Data entries:
╔══

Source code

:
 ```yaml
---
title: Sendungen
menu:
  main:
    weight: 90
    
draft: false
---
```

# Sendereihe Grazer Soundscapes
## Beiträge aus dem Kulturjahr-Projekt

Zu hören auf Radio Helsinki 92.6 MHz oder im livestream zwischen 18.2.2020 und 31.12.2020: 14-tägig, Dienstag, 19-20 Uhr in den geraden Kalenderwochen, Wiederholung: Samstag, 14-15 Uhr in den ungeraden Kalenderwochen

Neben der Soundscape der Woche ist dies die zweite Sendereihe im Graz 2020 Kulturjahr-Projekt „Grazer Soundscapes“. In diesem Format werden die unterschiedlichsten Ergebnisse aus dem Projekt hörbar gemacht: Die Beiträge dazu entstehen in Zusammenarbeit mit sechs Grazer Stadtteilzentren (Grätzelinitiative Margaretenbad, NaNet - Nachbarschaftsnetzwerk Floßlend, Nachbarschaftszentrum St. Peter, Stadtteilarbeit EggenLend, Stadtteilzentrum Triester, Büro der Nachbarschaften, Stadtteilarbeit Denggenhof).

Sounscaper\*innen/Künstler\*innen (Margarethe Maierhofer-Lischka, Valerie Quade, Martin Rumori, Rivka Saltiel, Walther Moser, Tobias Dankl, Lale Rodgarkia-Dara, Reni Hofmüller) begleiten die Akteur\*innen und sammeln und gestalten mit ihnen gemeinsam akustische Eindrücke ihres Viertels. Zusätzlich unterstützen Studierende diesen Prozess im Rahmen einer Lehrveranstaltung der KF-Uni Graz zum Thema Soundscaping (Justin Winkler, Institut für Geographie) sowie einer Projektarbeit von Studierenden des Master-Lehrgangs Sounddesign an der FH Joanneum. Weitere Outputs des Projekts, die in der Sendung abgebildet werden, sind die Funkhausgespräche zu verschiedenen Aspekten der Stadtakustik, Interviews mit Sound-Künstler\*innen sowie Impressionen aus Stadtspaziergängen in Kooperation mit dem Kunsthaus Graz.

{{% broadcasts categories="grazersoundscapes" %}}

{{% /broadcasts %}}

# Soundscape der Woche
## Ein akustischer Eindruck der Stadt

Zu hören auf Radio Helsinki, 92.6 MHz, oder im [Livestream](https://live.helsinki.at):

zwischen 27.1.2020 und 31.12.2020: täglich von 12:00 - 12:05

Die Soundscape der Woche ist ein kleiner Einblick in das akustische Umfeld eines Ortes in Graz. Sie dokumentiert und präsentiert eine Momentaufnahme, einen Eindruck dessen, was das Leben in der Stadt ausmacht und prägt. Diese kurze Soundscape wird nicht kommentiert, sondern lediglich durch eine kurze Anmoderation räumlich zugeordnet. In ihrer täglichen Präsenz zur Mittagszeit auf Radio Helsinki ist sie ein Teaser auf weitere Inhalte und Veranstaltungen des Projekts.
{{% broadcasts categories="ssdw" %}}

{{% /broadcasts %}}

╚══

» **What is needed**:
Look over the records above and say how many lines hold the word "Eindruck", giving the number alone.

» **Result**:
2